Women's studies
Via Croziervision, this story at Laban Tall's:
Women's Studies as a distinct undergraduate discipline will disappear this October, when the last institution offering first degrees, London Metropolitan University (formerly Hoxton Working Men's Club) stops taking undergrads. According to this Today report (RealAudio, 15 mins in) it's down to lack of demand.
There are very few things that the government have got right in the last ten years. Independence for the Bank of England was one. The other (and I can only think of the two) was the imposition of fees for university education. Suddenly, doing the student bit is no longer a matter of "an amusingly tipsy way of spending three years" or "a lifestyle choice", but a matter of finding a way to do something that is useful to society - which is to say, something that people are willing to pay for. It's small wonder that people are now avoiding mickey mouse degrees in favour of something which might actually give them a living at the end of it.
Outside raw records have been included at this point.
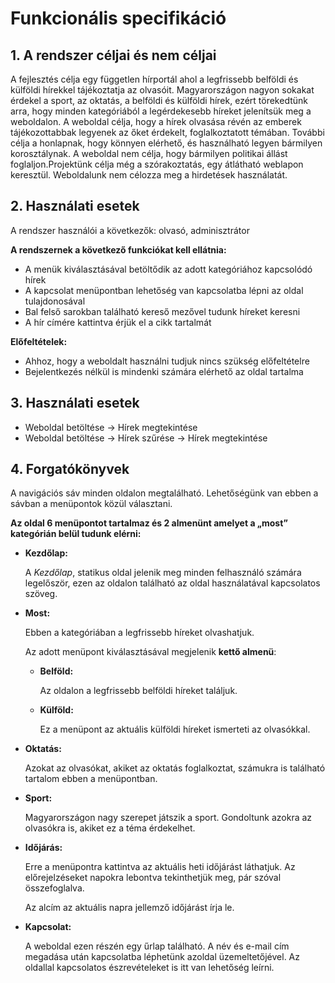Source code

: # Funkcionális specifikáció

## 1. A rendszer céljai és nem céljai
A fejlesztés célja egy független hírportál ahol a legfrissebb belföldi és külföldi hírekkel tájékoztatja az olvasóit.
Magyarországon nagyon sokakat érdekel a sport, az oktatás, a belföldi és külföldi hírek, ezért törekedtünk arra, hogy minden kategóriából a legérdekesebb híreket jelenítsük meg a weboldalon. 
A weboldal célja, hogy a hírek olvasása révén az emberek tájékozottabbak legyenek az őket érdekelt, foglalkoztatott témában.
További célja a honlapnak, hogy könnyen elérhető, és használható legyen bármilyen korosztálynak. A weboldal nem célja, hogy bármilyen politikai állást foglaljon.Projektünk célja még a szórakoztatás, egy átlátható weblapon keresztül. Weboldalunk nem célozza meg a hirdetések használatát.

## 2. Használati esetek
A rendszer használói a következők: olvasó, adminisztrátor

**A rendszernek a következő funkciókat kell ellátnia:**

- A menük kiválasztásával betöltődik az adott kategóriához kapcsolódó hírek 
- A kapcsolat menüpontban lehetőség van kapcsolatba lépni az oldal tulajdonosával
- Bal felső sarokban található kereső mezővel tudunk híreket keresni 
- A hír címére kattintva érjük el a cikk tartalmát

**Előfeltételek:**

- Ahhoz, hogy a weboldalt használni tudjuk nincs szükség előfeltételre
- Bejelentkezés nélkül is mindenki számára elérhető az oldal tartalma

## 3. Használati esetek
- Weboldal betöltése -> Hírek megtekintése
- Weboldal betöltése -> Hírek szűrése -> Hírek megtekintése

## 4. Forgatókönyvek

A navigációs sáv minden oldalon megtalálható. Lehetőségünk van ebben a sávban a menüpontok közül választani.

**Az oldal 6 menüpontot tartalmaz és 2 almenünt amelyet a „most” kategórián belül tudunk elérni:**

- **Kezdőlap:**

    A *Kezdőlap*, statikus oldal jelenik meg minden felhasználó számára legelőször, ezen az oldalon található az oldal használatával kapcsolatos szöveg.
    
- **Most:**

    Ebben a kategóriában a legfrissebb híreket olvashatjuk.
    
    Az adott menüpont kiválasztásával megjelenik **kettő almenü**:
    
     - **Belföld:**
     
        Az oldalon a legfrissebb belföldi híreket találjuk.
        
     - **Külföld:**
     
        Ez a menüpont az aktuális külföldi híreket ismerteti az olvasókkal.
        
- **Oktatás:**

    Azokat az olvasókat, akiket az oktatás foglalkoztat, számukra is található tartalom ebben a menüpontban.
    
- **Sport:**

    Magyarországon nagy szerepet játszik a sport. Gondoltunk azokra az olvasókra is, akiket ez a téma érdekelhet. 
    
- **Időjárás:**

    Erre a menüpontra kattintva az aktuális heti időjárást láthatjuk. Az előrejelzéseket napokra lebontva tekinthetjük meg, pár szóval összefoglalva.
    
    Az alcím az aktuális napra jellemző időjárást írja le.
    
- **Kapcsolat:**

    A weboldal ezen részén egy űrlap található. A név és e-mail cím megadása után kapcsolatba léphetünk azoldal üzemeltetőjével. Az oldallal kapcsolatos              észrevételeket is itt van lehetőség leírni.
The counter-argument to my hypothesis is that a university education is not vocational - it's about interacting with clever people, broadening ones mind, having the time to think, blah, blah, rhubarb. To which I would respond that we've got the internet now. You want mind broadening? Find a decent chatroom.
Reader Comments (1)
Are you sure? I see universities closing pure science departments. And where they don't close they are often replaced by "relevant" agitprop alternatives like environmental science instead. I can see the employment prospects of the latter (at least in the short term) but that doesn't apply to all the new wave subjects (eg Peace Studies).
I have only anecdotal evidence, but if you are right then we are only seeing a marginal change.
I hope you are right, {and I agree with your substantive point that fees are right}.